Do you think it’s the direction now, though, that people are pressuring women to keep to certain “religious” standards?
Not really. You see, some people are always “playing roles”. Some want to appear to champion religion, or to appear to be epitomes of holiness. There are adulterers who cover up. There are marital breakups involving women who cover up. They are human. Comes a minister who is very liberal, then we will have men with long hair. Last time kena potong, remember Tok Mat (former information minister, the late Tan Sri Mohamed Rahmat)? So this is “playing a role” when you are a Malay [Malaysian] minister. They will think of party elections.
Do you think Malaysia is ready for a woman prime minister?
A prime minister is someone who leads the winning party, whether it’s a man or woman, it doesn’t matter. There will be a woman PM in Malaysia when a woman succeeds in becoming the president of the party which has the largest number of seats in Parliament. Now we wait for the time when a woman really wants [the] hassle [of getting] that top party post.
Even in Parliament there’s not even 30% women MPs.
It’s not important because Parliament is not the true representation.

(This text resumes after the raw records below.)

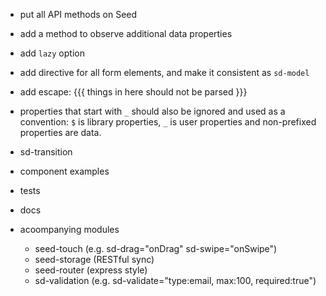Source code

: - put all API methods on Seed
- add a method to observe additional data properties
- add `lazy` option
- add directive for all form elements, and make it consistent as `sd-model`
- add escape: {{{ things in here should not be parsed }}}
- properties that start with `_` should also be ignored and used as a convention: `$` is library properties, `_` is user properties and non-prefixed properties are data.

- sd-transition
- component examples
- tests
- docs
- acoompanying modules
    - seed-touch (e.g. sd-drag="onDrag" sd-swipe="onSwipe")
    - seed-storage (RESTful sync)
    - seed-router (express style)
    - sd-validation (e.g. sd-validate="type:email, max:100, required:true")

You know why? You have political parties, and the parties have their own criteria and quotas. If MIC is given so few seats, no way can you expect many women to be there. Even in Umno you can’t put any number of women as you like. If you are given only six seats, surely you defer to the six top bosses first.
To me, MPs don’t make policies. The ones who make and shape policies are civil servants, guided by the ministers, or ministers and civil servants, together, formulating and implementing policies.
Now there are so many women bosses in the civil service. And if they filter up the right guidance and advice to the ministers, we will get the right policies. And ministers shouldn’t be political in the way, you know, [of] playing personal politics. And there must be gender sensitisation in policies and programmes.
Can you describe or visualise the kind of Malaysia you’d like to leave for your grandchildren and their grandchildren?
I would like to have a Malaysia where people who are Malaysian feel this is their country and not, at the slightest disruption or reverberation somewhere, leave the country.
If you’re a mother, teach your children good values. Don’t ask your children, “Who are your friends? Melayu, Cina or India?” Parents like that are useless.
And then I’d like to have Malaysians who think about national interest, not in a political way, but who do their own little bit for the country. For example, making their home environment conducive to studying so their children can grow up to be assets to the nation. No need to go around carrying the Malaysian flag, or have your flag emblazoned on your baju!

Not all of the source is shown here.